▶ What to work on
Report back every line in the data that includes the string "Defaults".

──────────

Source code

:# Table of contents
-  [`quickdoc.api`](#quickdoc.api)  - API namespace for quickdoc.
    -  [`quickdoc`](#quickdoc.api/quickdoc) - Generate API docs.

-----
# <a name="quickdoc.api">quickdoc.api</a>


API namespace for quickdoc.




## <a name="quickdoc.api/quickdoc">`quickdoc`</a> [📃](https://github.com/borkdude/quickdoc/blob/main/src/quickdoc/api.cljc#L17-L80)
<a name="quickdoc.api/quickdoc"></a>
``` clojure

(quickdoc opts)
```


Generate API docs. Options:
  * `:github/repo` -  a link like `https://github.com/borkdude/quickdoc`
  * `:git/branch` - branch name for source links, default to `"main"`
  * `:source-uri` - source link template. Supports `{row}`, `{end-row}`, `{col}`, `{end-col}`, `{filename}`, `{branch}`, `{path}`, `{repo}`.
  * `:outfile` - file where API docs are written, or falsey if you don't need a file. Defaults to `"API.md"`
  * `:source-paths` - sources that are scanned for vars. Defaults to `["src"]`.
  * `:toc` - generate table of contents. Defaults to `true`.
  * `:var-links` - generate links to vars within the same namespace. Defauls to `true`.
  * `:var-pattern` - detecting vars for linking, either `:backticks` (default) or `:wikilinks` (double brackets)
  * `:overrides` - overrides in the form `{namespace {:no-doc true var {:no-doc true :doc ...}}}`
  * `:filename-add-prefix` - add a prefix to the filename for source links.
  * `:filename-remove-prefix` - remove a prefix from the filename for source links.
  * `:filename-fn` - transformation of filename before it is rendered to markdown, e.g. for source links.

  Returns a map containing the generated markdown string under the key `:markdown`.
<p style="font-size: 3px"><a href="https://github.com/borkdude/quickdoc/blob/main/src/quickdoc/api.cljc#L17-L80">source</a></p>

──────────

▶ Exercise response
  * `:outfile` - file where API docs are written, or falsey if you don't need a file. Defaults to `"API.md"`
  * `:source-paths` - sources that are scanned for vars. Defaults to `["src"]`.
  * `:toc` - generate table of contents. Defaults to `true`.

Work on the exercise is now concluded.